Source texts of formatted documents:
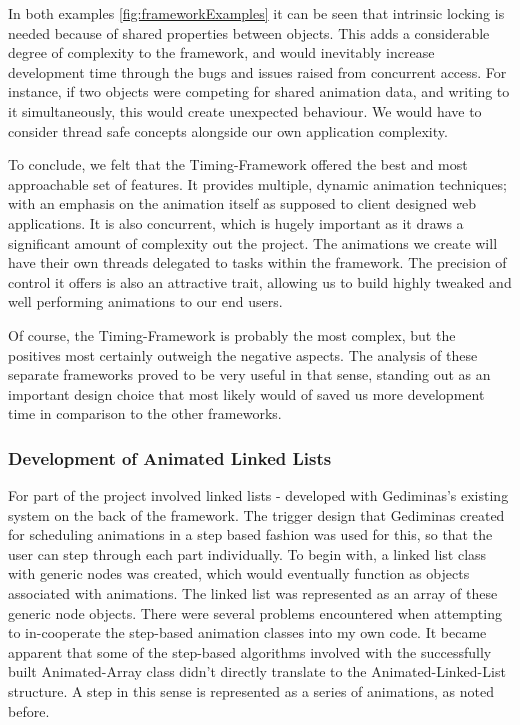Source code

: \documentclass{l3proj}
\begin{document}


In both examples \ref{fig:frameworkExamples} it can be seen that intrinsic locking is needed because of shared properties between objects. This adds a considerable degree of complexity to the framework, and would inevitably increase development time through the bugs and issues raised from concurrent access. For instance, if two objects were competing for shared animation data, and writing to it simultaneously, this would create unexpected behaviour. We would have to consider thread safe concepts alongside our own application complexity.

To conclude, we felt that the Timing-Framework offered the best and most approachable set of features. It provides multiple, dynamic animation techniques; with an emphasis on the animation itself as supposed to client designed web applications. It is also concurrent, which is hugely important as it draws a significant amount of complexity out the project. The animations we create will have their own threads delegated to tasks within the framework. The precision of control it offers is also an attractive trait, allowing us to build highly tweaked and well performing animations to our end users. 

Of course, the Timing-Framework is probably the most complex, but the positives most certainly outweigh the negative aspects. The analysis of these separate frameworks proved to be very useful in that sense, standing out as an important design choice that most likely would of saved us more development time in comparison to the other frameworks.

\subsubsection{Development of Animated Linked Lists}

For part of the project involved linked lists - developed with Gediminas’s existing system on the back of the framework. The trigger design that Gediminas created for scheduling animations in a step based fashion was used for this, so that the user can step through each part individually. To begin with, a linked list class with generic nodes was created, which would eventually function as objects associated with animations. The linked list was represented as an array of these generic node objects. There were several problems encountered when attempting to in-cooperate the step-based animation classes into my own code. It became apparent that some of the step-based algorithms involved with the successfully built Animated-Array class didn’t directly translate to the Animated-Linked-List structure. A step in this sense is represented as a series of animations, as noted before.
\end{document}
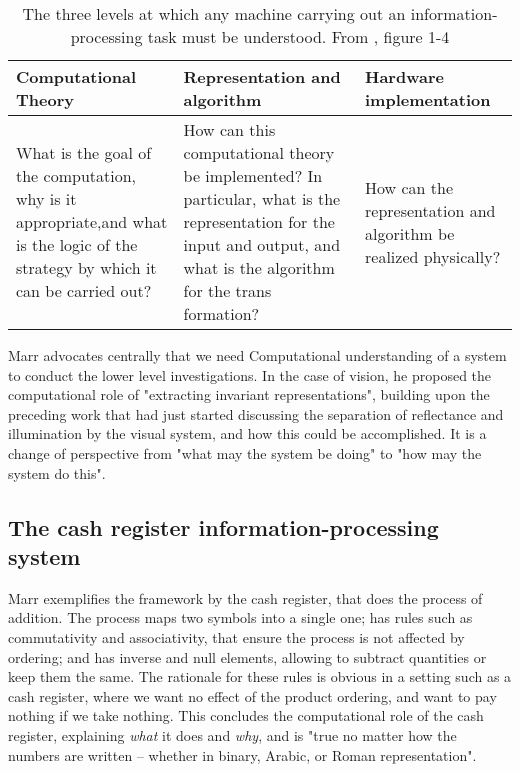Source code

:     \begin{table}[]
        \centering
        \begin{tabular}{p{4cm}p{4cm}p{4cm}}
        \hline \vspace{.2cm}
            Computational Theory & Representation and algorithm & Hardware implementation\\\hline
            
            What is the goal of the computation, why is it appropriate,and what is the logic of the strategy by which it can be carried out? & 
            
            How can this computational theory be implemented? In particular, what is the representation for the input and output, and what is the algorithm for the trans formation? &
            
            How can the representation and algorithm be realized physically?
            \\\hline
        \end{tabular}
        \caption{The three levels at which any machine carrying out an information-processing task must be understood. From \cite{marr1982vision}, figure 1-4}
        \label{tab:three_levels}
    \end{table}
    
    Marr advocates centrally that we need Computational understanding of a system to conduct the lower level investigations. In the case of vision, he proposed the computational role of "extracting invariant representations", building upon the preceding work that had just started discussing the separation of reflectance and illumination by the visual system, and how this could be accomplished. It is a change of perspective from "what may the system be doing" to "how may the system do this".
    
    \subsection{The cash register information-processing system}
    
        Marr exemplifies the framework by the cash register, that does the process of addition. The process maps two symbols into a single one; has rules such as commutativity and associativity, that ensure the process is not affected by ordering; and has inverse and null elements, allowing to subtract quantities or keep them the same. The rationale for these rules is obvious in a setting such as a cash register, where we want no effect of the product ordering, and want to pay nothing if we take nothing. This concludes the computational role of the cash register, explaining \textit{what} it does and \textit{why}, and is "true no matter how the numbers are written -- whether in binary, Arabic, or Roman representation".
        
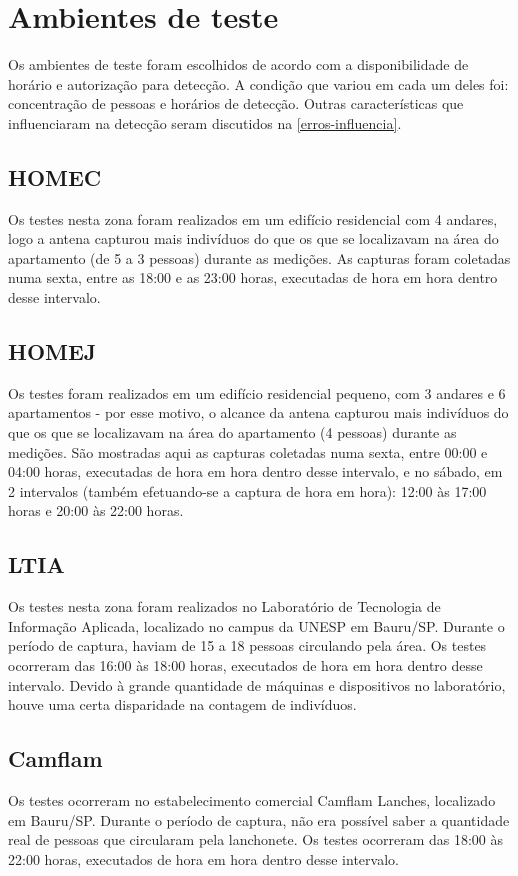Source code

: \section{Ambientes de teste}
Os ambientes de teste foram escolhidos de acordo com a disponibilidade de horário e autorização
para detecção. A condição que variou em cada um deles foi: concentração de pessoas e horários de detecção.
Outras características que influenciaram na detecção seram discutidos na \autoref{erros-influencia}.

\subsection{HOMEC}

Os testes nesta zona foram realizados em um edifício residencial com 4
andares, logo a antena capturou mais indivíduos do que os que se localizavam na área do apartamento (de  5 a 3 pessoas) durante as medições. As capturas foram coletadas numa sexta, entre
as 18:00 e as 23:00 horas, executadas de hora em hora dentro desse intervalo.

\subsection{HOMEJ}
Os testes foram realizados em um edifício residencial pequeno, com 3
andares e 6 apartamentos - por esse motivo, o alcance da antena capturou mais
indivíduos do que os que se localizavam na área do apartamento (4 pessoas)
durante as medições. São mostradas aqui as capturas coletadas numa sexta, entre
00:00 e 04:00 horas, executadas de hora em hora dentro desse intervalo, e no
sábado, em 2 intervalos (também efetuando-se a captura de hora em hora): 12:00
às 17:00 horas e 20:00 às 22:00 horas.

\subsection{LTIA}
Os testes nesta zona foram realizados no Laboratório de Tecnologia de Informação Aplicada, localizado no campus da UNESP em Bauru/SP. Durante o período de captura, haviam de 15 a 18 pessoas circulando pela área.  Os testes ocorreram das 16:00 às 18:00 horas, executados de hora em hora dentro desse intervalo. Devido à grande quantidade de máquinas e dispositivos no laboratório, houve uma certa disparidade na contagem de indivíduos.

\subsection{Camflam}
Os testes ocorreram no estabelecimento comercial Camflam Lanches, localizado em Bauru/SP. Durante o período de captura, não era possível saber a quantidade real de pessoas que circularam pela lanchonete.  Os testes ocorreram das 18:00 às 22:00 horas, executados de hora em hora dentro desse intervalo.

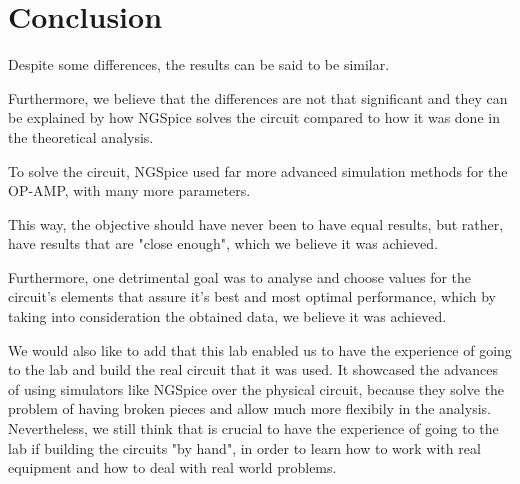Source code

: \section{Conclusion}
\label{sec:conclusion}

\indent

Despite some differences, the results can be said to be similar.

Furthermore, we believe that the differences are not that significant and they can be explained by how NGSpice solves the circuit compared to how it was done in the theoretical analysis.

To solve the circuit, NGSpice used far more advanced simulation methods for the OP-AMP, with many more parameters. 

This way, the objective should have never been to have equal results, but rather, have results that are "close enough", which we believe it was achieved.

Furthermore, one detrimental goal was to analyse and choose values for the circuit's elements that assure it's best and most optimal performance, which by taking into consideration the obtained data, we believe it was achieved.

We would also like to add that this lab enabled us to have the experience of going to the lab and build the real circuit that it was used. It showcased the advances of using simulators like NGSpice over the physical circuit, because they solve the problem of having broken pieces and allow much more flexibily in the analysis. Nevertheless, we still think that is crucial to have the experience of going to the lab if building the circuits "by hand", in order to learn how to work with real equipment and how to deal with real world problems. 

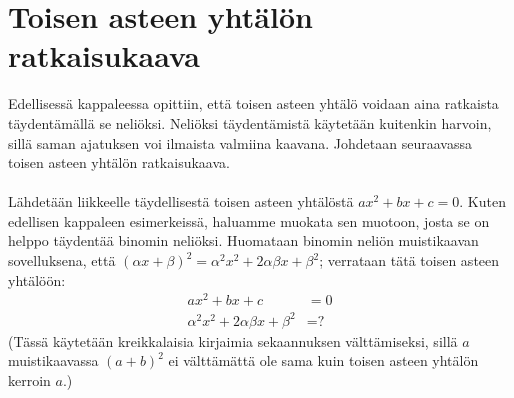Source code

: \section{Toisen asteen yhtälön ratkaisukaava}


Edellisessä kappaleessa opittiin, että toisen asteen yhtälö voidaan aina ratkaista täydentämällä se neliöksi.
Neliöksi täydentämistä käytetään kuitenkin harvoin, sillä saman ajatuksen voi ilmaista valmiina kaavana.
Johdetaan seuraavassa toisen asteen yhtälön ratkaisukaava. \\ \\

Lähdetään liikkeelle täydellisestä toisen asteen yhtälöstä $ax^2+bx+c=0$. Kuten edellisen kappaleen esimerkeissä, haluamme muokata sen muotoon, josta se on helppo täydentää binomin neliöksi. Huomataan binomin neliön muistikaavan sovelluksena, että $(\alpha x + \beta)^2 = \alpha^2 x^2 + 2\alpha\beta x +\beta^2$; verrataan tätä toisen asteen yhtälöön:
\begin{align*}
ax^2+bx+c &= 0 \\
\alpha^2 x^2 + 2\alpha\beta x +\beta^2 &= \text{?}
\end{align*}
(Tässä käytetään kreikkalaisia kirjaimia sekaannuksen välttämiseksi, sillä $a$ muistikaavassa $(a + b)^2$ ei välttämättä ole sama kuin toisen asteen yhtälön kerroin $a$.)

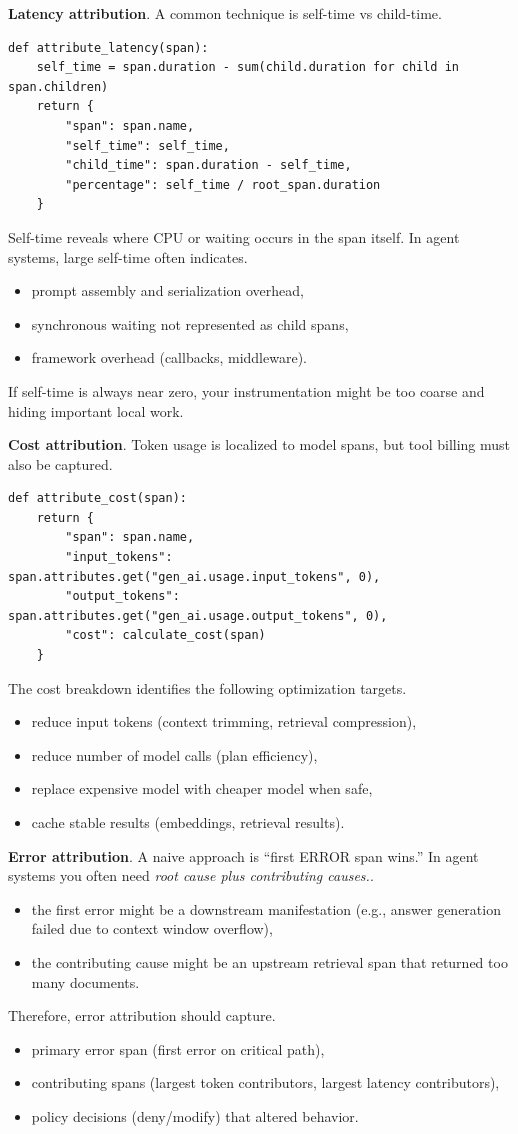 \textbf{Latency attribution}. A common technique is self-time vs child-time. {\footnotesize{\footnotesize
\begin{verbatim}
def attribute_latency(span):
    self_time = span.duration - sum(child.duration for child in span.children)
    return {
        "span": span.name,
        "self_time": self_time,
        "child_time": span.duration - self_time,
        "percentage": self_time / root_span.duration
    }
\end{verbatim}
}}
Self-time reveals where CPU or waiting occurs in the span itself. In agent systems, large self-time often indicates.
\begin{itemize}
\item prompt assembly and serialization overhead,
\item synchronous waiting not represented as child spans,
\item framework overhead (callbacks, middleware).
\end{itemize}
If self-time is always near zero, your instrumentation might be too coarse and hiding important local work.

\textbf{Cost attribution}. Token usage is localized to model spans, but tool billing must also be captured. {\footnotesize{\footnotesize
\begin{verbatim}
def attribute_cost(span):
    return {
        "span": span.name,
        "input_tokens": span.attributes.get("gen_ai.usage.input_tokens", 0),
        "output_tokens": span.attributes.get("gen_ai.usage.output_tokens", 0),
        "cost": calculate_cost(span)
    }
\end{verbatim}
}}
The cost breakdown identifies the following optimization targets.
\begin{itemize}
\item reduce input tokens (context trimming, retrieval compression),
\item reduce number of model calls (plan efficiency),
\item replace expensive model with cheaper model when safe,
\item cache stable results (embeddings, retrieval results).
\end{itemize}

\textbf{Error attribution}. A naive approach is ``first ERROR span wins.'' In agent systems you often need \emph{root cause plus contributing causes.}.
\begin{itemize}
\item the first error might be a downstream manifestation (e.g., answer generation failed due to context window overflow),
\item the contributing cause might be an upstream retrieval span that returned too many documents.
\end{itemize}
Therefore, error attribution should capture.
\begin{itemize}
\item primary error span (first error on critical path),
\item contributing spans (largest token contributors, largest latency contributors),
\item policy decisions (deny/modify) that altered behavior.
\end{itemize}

TASK GOAL:
Print out the entries above word for word from the first line to the line containing "of Animated Linked", both included, omitting the pictures.

WRITTEN RESPONSE:
Source code

: \documentclass{l3proj}
\begin{document}


In both examples \ref{fig:frameworkExamples} it can be seen that intrinsic locking is needed because of shared properties between objects. This adds a considerable degree of complexity to the framework, and would inevitably increase development time through the bugs and issues raised from concurrent access. For instance, if two objects were competing for shared animation data, and writing to it simultaneously, this would create unexpected behaviour. We would have to consider thread safe concepts alongside our own application complexity.

To conclude, we felt that the Timing-Framework offered the best and most approachable set of features. It provides multiple, dynamic animation techniques; with an emphasis on the animation itself as supposed to client designed web applications. It is also concurrent, which is hugely important as it draws a significant amount of complexity out the project. The animations we create will have their own threads delegated to tasks within the framework. The precision of control it offers is also an attractive trait, allowing us to build highly tweaked and well performing animations to our end users. 

Of course, the Timing-Framework is probably the most complex, but the positives most certainly outweigh the negative aspects. The analysis of these separate frameworks proved to be very useful in that sense, standing out as an important design choice that most likely would of saved us more development time in comparison to the other frameworks.

\subsubsection{Development of Animated Linked Lists}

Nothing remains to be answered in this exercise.